» The input
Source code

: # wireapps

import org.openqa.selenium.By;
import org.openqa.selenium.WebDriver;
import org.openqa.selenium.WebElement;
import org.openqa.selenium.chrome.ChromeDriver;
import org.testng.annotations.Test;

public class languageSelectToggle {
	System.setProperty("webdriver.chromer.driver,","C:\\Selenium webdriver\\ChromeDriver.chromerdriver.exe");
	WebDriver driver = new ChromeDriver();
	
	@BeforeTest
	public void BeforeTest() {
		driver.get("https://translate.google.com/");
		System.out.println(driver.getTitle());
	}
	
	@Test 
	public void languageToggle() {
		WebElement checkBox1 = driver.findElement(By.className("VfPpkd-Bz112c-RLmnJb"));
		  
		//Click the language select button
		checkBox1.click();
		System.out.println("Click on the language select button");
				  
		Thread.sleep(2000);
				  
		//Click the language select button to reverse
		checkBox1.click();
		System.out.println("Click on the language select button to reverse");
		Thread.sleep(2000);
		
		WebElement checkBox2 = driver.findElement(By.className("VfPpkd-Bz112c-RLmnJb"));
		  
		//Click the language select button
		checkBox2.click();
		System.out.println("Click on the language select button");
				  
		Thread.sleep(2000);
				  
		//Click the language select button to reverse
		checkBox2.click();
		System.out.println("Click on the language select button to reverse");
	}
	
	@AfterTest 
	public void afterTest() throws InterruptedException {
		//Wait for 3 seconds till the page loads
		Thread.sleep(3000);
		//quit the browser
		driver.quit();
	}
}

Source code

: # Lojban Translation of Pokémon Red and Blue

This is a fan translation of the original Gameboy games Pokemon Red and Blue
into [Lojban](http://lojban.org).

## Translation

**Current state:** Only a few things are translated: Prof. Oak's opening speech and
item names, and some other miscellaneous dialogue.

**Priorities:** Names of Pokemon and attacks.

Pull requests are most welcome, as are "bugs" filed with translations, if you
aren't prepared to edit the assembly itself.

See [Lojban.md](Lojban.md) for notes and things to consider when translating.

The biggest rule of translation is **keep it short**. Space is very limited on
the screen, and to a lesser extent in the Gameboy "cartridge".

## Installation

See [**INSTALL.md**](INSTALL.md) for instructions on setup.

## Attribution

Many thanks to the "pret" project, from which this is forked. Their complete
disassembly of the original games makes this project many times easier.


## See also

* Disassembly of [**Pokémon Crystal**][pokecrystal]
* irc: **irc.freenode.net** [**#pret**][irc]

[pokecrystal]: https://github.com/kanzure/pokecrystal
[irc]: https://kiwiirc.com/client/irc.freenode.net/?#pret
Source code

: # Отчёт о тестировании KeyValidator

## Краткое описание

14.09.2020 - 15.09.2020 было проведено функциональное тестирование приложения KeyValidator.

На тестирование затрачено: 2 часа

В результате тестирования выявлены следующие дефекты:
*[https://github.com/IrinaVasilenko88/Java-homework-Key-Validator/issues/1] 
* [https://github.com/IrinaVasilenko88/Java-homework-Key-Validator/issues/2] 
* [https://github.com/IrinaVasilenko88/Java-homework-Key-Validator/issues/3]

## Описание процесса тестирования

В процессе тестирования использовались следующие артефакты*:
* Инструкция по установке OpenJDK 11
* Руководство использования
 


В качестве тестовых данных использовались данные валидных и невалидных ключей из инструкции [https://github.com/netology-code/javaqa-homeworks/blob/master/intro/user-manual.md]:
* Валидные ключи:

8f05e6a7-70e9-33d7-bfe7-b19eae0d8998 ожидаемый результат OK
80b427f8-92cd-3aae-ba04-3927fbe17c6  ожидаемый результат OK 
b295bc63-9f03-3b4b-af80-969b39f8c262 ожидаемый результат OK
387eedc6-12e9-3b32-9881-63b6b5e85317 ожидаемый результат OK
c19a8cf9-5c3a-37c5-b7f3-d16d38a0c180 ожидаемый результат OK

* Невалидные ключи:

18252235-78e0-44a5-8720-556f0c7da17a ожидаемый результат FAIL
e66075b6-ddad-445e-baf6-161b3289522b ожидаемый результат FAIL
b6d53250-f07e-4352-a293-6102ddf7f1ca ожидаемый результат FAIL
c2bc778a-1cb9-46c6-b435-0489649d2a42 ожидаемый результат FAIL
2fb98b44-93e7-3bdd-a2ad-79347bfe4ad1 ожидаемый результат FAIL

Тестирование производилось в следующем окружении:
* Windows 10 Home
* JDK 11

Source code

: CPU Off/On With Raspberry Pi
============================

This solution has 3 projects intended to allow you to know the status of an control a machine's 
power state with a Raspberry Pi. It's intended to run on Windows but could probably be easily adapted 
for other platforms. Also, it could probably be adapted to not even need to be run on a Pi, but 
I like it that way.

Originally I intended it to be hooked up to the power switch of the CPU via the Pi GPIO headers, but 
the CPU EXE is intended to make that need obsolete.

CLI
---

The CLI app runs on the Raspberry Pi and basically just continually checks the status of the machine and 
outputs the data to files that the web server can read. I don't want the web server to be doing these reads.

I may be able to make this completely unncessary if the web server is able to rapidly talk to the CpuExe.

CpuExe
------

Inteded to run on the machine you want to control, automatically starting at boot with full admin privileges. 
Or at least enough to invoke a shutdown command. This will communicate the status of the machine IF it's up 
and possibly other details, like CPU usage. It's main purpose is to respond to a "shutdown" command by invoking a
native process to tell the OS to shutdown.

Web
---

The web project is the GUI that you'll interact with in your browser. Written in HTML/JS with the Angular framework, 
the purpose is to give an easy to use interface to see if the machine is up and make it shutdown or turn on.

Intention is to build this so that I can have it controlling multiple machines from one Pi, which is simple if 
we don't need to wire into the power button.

» Problem statement
Print the listing once more, exactly as it stands above.

» Answer to this task
Source code

: # wireapps

import org.openqa.selenium.By;
import org.openqa.selenium.WebDriver;
import org.openqa.selenium.WebElement;
import org.openqa.selenium.chrome.ChromeDriver;
import org.testng.annotations.Test;

public class languageSelectToggle {
	System.setProperty("webdriver.chromer.driver,","C:\\Selenium webdriver\\ChromeDriver.chromerdriver.exe");
	WebDriver driver = new ChromeDriver();
	
	@BeforeTest
	public void BeforeTest() {
		driver.get("https://translate.google.com/");
		System.out.println(driver.getTitle());
	}
	
	@Test 
	public void languageToggle() {
		WebElement checkBox1 = driver.findElement(By.className("VfPpkd-Bz112c-RLmnJb"));
		  
		//Click the language select button
		checkBox1.click();
		System.out.println("Click on the language select button");
				  
		Thread.sleep(2000);
				  
		//Click the language select button to reverse
		checkBox1.click();
		System.out.println("Click on the language select button to reverse");
		Thread.sleep(2000);
		
		WebElement checkBox2 = driver.findElement(By.className("VfPpkd-Bz112c-RLmnJb"));
		  
		//Click the language select button
		checkBox2.click();
		System.out.println("Click on the language select button");
				  
		Thread.sleep(2000);
				  
		//Click the language select button to reverse
		checkBox2.click();
		System.out.println("Click on the language select button to reverse");
	}
	
	@AfterTest 
	public void afterTest() throws InterruptedException {
		//Wait for 3 seconds till the page loads
		Thread.sleep(3000);
		//quit the browser
		driver.quit();
	}
}

Source code

: # Lojban Translation of Pokémon Red and Blue

This is a fan translation of the original Gameboy games Pokemon Red and Blue
into [Lojban](http://lojban.org).

## Translation

**Current state:** Only a few things are translated: Prof. Oak's opening speech and
item names, and some other miscellaneous dialogue.

**Priorities:** Names of Pokemon and attacks.

Pull requests are most welcome, as are "bugs" filed with translations, if you
aren't prepared to edit the assembly itself.

See [Lojban.md](Lojban.md) for notes and things to consider when translating.

The biggest rule of translation is **keep it short**. Space is very limited on
the screen, and to a lesser extent in the Gameboy "cartridge".

## Installation

See [**INSTALL.md**](INSTALL.md) for instructions on setup.

## Attribution

Many thanks to the "pret" project, from which this is forked. Their complete
disassembly of the original games makes this project many times easier.


## See also

* Disassembly of [**Pokémon Crystal**][pokecrystal]
* irc: **irc.freenode.net** [**#pret**][irc]

[pokecrystal]: https://github.com/kanzure/pokecrystal
[irc]: https://kiwiirc.com/client/irc.freenode.net/?#pret
Source code

: # Отчёт о тестировании KeyValidator

## Краткое описание

14.09.2020 - 15.09.2020 было проведено функциональное тестирование приложения KeyValidator.

На тестирование затрачено: 2 часа

В результате тестирования выявлены следующие дефекты:
*[https://github.com/IrinaVasilenko88/Java-homework-Key-Validator/issues/1] 
* [https://github.com/IrinaVasilenko88/Java-homework-Key-Validator/issues/2] 
* [https://github.com/IrinaVasilenko88/Java-homework-Key-Validator/issues/3]

## Описание процесса тестирования

В процессе тестирования использовались следующие артефакты*:
* Инструкция по установке OpenJDK 11
* Руководство использования
 


В качестве тестовых данных использовались данные валидных и невалидных ключей из инструкции [https://github.com/netology-code/javaqa-homeworks/blob/master/intro/user-manual.md]:
* Валидные ключи:

8f05e6a7-70e9-33d7-bfe7-b19eae0d8998 ожидаемый результат OK
80b427f8-92cd-3aae-ba04-3927fbe17c6  ожидаемый результат OK 
b295bc63-9f03-3b4b-af80-969b39f8c262 ожидаемый результат OK
387eedc6-12e9-3b32-9881-63b6b5e85317 ожидаемый результат OK
c19a8cf9-5c3a-37c5-b7f3-d16d38a0c180 ожидаемый результат OK

* Невалидные ключи:

18252235-78e0-44a5-8720-556f0c7da17a ожидаемый результат FAIL
e66075b6-ddad-445e-baf6-161b3289522b ожидаемый результат FAIL
b6d53250-f07e-4352-a293-6102ddf7f1ca ожидаемый результат FAIL
c2bc778a-1cb9-46c6-b435-0489649d2a42 ожидаемый результат FAIL
2fb98b44-93e7-3bdd-a2ad-79347bfe4ad1 ожидаемый результат FAIL

Тестирование производилось в следующем окружении:
* Windows 10 Home
* JDK 11

Source code

: CPU Off/On With Raspberry Pi
============================

This solution has 3 projects intended to allow you to know the status of an control a machine's 
power state with a Raspberry Pi. It's intended to run on Windows but could probably be easily adapted 
for other platforms. Also, it could probably be adapted to not even need to be run on a Pi, but 
I like it that way.

Originally I intended it to be hooked up to the power switch of the CPU via the Pi GPIO headers, but 
the CPU EXE is intended to make that need obsolete.

CLI
---

The CLI app runs on the Raspberry Pi and basically just continually checks the status of the machine and 
outputs the data to files that the web server can read. I don't want the web server to be doing these reads.

I may be able to make this completely unncessary if the web server is able to rapidly talk to the CpuExe.

CpuExe
------

Inteded to run on the machine you want to control, automatically starting at boot with full admin privileges. 
Or at least enough to invoke a shutdown command. This will communicate the status of the machine IF it's up 
and possibly other details, like CPU usage. It's main purpose is to respond to a "shutdown" command by invoking a
native process to tell the OS to shutdown.

Web
---

The web project is the GUI that you'll interact with in your browser. Written in HTML/JS with the Angular framework, 
the purpose is to give an easy to use interface to see if the machine is up and make it shutdown or turn on.

Intention is to build this so that I can have it controlling multiple machines from one Pi, which is simple if 
we don't need to wire into the power button.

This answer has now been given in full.